Der brasilianische Filmemacher Orlando Senna ist im Alter von 86 Jahren gestorben. Als eine der prägendsten Figuren des brasilianischen Kinos machte er sich insbesondere während der Militärdiktatur als Regisseur und Drehbuchautor einen Namen. Sein Tod wurde am Dienstag bekannt gegeben und löste in der brasilianischen Kulturszene, in der er eine Generation engagierter Künstler verkörperte, tiefe Trauer aus.
Iracema, ein Klassiker gegen die Diktatur
1975 führte Orlando Senna gemeinsam mit Jorge Bodanzky Regie bei „Iracema“, einem Film, der zu einem Klassiker des brasilianischen Kinos avancierte. Das Werk thematisiert unmittelbar die sozialen Folgen der Besetzung des Amazonasgebiets durch das Militärregime. Der Spielfilm etablierte sich schnell als zentraler Bezugspunkt der brasilianischen Nouvelle Vague und verband Dokumentation und Fiktion, um die durch die Kolonisierung des Regenwaldes verursachte menschliche und ökologische Zerstörung anzuprangern.

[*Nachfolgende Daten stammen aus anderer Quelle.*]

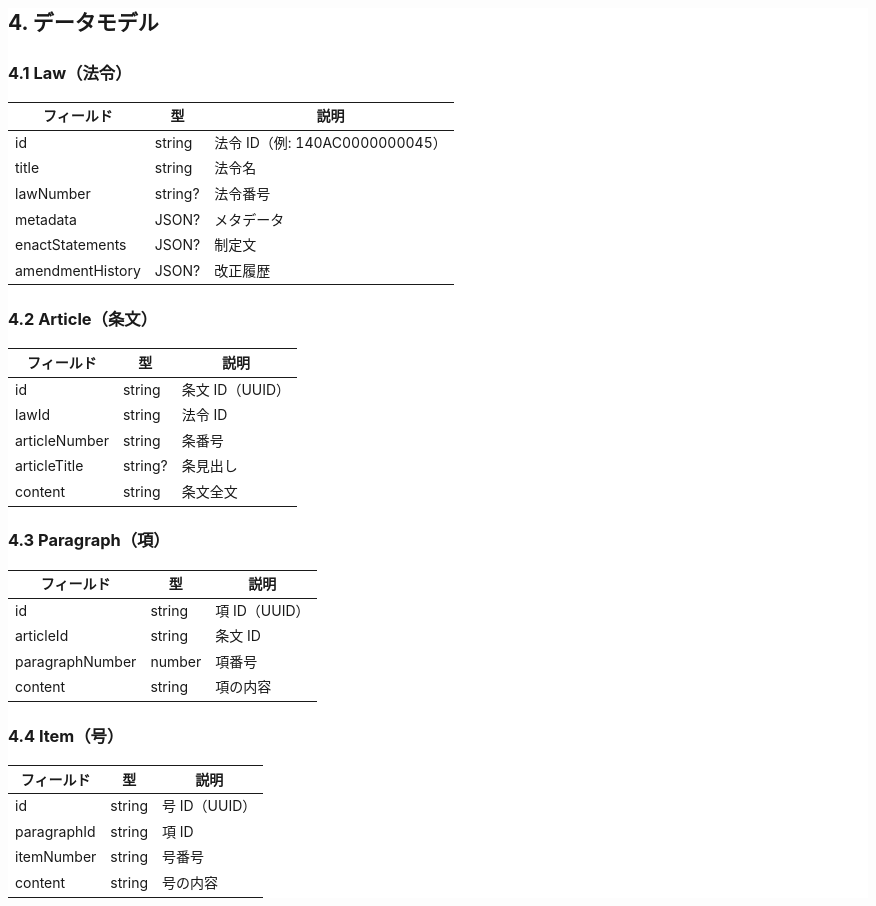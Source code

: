 ## 4. データモデル

### 4.1 Law（法令）

| フィールド       | 型      | 説明                           |
| ---------------- | ------- | ------------------------------ |
| id               | string  | 法令 ID（例: 140AC0000000045） |
| title            | string  | 法令名                         |
| lawNumber        | string? | 法令番号                       |
| metadata         | JSON?   | メタデータ                     |
| enactStatements  | JSON?   | 制定文                         |
| amendmentHistory | JSON?   | 改正履歴                       |

### 4.2 Article（条文）

| フィールド    | 型      | 説明            |
| ------------- | ------- | --------------- |
| id            | string  | 条文 ID（UUID） |
| lawId         | string  | 法令 ID         |
| articleNumber | string  | 条番号          |
| articleTitle  | string? | 条見出し        |
| content       | string  | 条文全文        |

### 4.3 Paragraph（項）

| フィールド      | 型     | 説明          |
| --------------- | ------ | ------------- |
| id              | string | 項 ID（UUID） |
| articleId       | string | 条文 ID       |
| paragraphNumber | number | 項番号        |
| content         | string | 項の内容      |

### 4.4 Item（号）

| フィールド  | 型     | 説明          |
| ----------- | ------ | ------------- |
| id          | string | 号 ID（UUID） |
| paragraphId | string | 項 ID         |
| itemNumber  | string | 号番号        |
| content     | string | 号の内容      |
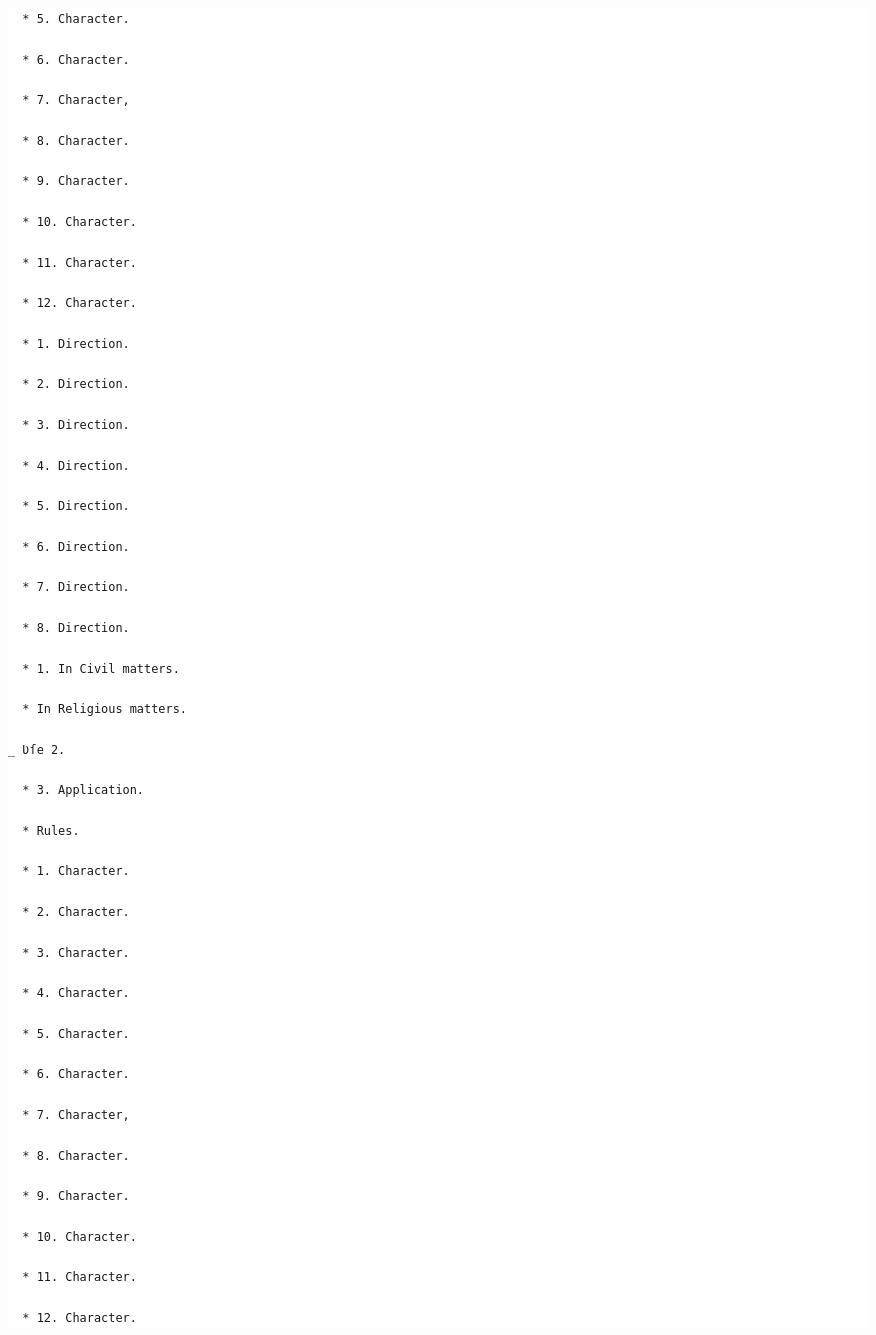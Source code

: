       * 5. Character.

      * 6. Character.

      * 7. Character,

      * 8. Character.

      * 9. Character.

      * 10. Character.

      * 11. Character.

      * 12. Character.

      * 1. Direction.

      * 2. Direction.

      * 3. Direction.

      * 4. Direction.

      * 5. Direction.

      * 6. Direction.

      * 7. Direction.

      * 8. Direction.

      * 1. In Civil matters.

      * In Religious matters.

    _ Ʋſe 2.

      * 3. Application.

      * Rules.

      * 1. Character.

      * 2. Character.

      * 3. Character.

      * 4. Character.

      * 5. Character.

      * 6. Character.

      * 7. Character,

      * 8. Character.

      * 9. Character.

      * 10. Character.

      * 11. Character.

      * 12. Character.

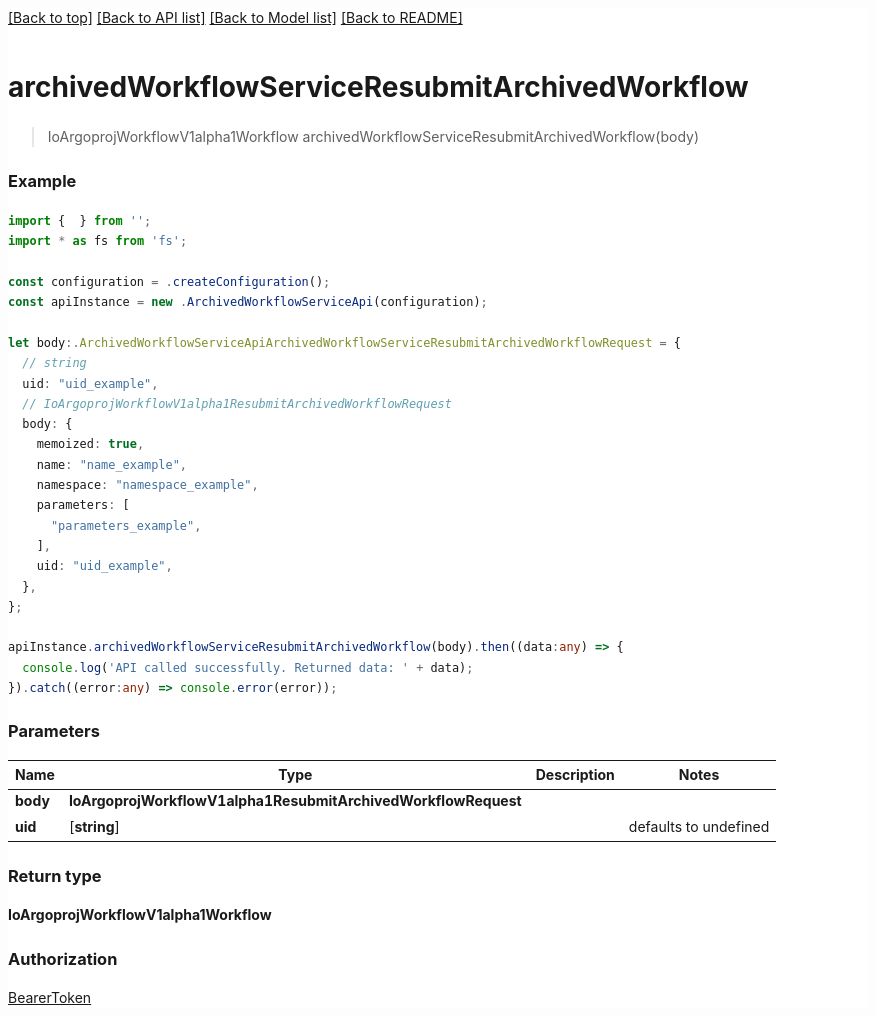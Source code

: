 [[Back to top]](#) [[Back to API list]](README.md#documentation-for-api-endpoints) [[Back to Model list]](README.md#documentation-for-models) [[Back to README]](README.md)

# **archivedWorkflowServiceResubmitArchivedWorkflow**
> IoArgoprojWorkflowV1alpha1Workflow archivedWorkflowServiceResubmitArchivedWorkflow(body)


### Example


```typescript
import {  } from '';
import * as fs from 'fs';

const configuration = .createConfiguration();
const apiInstance = new .ArchivedWorkflowServiceApi(configuration);

let body:.ArchivedWorkflowServiceApiArchivedWorkflowServiceResubmitArchivedWorkflowRequest = {
  // string
  uid: "uid_example",
  // IoArgoprojWorkflowV1alpha1ResubmitArchivedWorkflowRequest
  body: {
    memoized: true,
    name: "name_example",
    namespace: "namespace_example",
    parameters: [
      "parameters_example",
    ],
    uid: "uid_example",
  },
};

apiInstance.archivedWorkflowServiceResubmitArchivedWorkflow(body).then((data:any) => {
  console.log('API called successfully. Returned data: ' + data);
}).catch((error:any) => console.error(error));
```


### Parameters

Name | Type | Description  | Notes
------------- | ------------- | ------------- | -------------
 **body** | **IoArgoprojWorkflowV1alpha1ResubmitArchivedWorkflowRequest**|  |
 **uid** | [**string**] |  | defaults to undefined


### Return type

**IoArgoprojWorkflowV1alpha1Workflow**

### Authorization

[BearerToken](README.md#BearerToken)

Ein bedeutendes kulturelles Erbe
Neben seiner Arbeit als Regisseur prägte Orlando Senna die brasilianische Kulturszene durch sein unerschütterliches Engagement für das sozialkritische und politische Kino. Sein Werk beeinflusste mehrere Generationen südamerikanischer Filmemacher, die sich der Darstellung der Realität des Kontinents verschrieben hatten. Seine Filmografie ist ein eindrucksvolles Zeugnis der Transformationen Brasiliens in der zweiten Hälfte des 20. Jahrhunderts.